▸ The problem
Go through the lines below and copy each one that holds the string "working".

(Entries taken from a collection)
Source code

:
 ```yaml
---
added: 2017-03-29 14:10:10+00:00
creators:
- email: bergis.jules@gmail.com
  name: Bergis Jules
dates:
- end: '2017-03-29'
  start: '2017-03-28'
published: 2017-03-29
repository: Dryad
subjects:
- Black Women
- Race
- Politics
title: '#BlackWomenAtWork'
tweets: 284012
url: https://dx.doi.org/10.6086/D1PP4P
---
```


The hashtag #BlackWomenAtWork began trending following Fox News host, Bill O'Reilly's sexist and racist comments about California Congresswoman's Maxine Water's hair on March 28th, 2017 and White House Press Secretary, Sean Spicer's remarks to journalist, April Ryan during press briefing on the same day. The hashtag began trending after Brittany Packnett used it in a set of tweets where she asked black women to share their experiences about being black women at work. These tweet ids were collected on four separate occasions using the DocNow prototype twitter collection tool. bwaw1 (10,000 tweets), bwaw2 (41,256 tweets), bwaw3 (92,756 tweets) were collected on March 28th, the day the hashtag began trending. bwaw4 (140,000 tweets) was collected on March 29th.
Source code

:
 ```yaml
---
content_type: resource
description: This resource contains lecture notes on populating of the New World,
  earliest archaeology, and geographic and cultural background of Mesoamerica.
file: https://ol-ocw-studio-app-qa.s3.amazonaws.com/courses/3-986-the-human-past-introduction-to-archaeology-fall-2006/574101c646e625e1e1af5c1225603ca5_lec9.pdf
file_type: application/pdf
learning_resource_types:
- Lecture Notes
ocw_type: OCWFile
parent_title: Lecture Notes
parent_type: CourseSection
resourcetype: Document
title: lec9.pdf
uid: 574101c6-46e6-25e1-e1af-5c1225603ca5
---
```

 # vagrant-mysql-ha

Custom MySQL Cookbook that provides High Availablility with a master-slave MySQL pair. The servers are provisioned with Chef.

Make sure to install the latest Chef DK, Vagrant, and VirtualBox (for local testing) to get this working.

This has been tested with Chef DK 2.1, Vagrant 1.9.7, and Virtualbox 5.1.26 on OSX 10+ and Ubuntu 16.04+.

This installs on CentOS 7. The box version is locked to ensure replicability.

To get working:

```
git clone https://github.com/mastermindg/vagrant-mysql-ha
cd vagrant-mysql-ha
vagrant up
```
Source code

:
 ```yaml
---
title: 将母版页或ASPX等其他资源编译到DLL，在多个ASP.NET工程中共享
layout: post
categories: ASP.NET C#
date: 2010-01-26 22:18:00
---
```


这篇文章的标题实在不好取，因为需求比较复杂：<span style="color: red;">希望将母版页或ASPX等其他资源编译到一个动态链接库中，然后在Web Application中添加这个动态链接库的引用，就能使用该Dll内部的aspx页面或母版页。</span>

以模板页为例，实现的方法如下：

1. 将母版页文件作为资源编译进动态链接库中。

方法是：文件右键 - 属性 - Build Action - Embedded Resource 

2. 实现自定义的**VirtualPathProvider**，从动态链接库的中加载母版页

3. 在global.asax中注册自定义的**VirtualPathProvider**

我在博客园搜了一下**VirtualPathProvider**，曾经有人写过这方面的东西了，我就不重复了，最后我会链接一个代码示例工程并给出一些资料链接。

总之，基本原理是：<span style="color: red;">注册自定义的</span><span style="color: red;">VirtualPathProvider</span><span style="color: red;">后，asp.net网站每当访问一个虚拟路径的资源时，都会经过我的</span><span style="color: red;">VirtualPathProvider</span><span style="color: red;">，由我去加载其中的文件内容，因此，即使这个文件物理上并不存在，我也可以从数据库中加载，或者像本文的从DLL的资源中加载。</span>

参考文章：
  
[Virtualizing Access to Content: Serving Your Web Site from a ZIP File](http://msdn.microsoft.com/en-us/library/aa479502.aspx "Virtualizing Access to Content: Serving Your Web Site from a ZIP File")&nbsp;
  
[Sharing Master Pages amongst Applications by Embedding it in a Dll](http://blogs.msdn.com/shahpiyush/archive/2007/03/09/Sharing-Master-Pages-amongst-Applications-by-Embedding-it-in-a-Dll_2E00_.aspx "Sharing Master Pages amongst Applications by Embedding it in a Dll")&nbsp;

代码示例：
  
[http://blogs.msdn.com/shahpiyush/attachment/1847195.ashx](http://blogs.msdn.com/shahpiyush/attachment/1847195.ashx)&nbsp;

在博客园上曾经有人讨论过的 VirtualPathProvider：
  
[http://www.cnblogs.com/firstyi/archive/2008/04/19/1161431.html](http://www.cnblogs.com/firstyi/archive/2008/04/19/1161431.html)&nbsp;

▸ Answer area
Make sure to install the latest Chef DK, Vagrant, and VirtualBox (for local testing) to get this working.
To get working:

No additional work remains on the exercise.